------ Dataset excerpts

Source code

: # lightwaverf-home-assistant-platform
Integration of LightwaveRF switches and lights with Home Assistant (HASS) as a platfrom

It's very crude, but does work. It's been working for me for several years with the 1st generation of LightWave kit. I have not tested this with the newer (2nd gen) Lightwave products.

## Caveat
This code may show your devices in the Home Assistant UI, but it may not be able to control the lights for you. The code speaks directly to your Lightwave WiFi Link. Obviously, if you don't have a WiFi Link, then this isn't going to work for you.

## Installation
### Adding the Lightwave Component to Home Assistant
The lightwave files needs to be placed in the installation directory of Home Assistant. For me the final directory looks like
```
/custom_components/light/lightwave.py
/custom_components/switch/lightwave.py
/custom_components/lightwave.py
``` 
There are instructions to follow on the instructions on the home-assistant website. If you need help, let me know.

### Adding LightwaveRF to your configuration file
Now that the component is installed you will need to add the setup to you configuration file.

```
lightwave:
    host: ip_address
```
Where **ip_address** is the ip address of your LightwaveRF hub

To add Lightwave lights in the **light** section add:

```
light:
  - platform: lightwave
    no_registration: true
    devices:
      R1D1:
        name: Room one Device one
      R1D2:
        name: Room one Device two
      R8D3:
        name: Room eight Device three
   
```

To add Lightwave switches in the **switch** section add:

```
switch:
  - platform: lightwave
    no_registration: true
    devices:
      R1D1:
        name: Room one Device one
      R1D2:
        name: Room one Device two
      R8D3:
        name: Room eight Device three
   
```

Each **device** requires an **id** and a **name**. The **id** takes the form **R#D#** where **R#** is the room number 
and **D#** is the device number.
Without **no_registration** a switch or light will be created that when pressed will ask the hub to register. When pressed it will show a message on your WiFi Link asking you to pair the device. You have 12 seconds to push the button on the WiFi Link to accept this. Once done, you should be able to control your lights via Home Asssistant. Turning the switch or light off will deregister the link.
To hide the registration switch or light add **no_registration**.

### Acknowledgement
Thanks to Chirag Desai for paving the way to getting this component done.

------------

# Work request
Could you repeat every record above exactly as it appears?

# Solution to this task
Source code

: # lightwaverf-home-assistant-platform
Integration of LightwaveRF switches and lights with Home Assistant (HASS) as a platfrom

It's very crude, but does work. It's been working for me for several years with the 1st generation of LightWave kit. I have not tested this with the newer (2nd gen) Lightwave products.

## Caveat
This code may show your devices in the Home Assistant UI, but it may not be able to control the lights for you. The code speaks directly to your Lightwave WiFi Link. Obviously, if you don't have a WiFi Link, then this isn't going to work for you.

## Installation
### Adding the Lightwave Component to Home Assistant
The lightwave files needs to be placed in the installation directory of Home Assistant. For me the final directory looks like
```
/custom_components/light/lightwave.py
/custom_components/switch/lightwave.py
/custom_components/lightwave.py
``` 
There are instructions to follow on the instructions on the home-assistant website. If you need help, let me know.

### Adding LightwaveRF to your configuration file
Now that the component is installed you will need to add the setup to you configuration file.

```
lightwave:
    host: ip_address
```
Where **ip_address** is the ip address of your LightwaveRF hub

To add Lightwave lights in the **light** section add:

```
light:
  - platform: lightwave
    no_registration: true
    devices:
      R1D1:
        name: Room one Device one
      R1D2:
        name: Room one Device two
      R8D3:
        name: Room eight Device three
   
```

To add Lightwave switches in the **switch** section add:

```
switch:
  - platform: lightwave
    no_registration: true
    devices:
      R1D1:
        name: Room one Device one
      R1D2:
        name: Room one Device two
      R8D3:
        name: Room eight Device three
   
```

Each **device** requires an **id** and a **name**. The **id** takes the form **R#D#** where **R#** is the room number 
and **D#** is the device number.
Without **no_registration** a switch or light will be created that when pressed will ask the hub to register. When pressed it will show a message on your WiFi Link asking you to pair the device. You have 12 seconds to push the button on the WiFi Link to accept this. Once done, you should be able to control your lights via Home Asssistant. Turning the switch or light off will deregister the link.
To hide the registration switch or light add **no_registration**.

### Acknowledgement
Thanks to Chirag Desai for paving the way to getting this component done.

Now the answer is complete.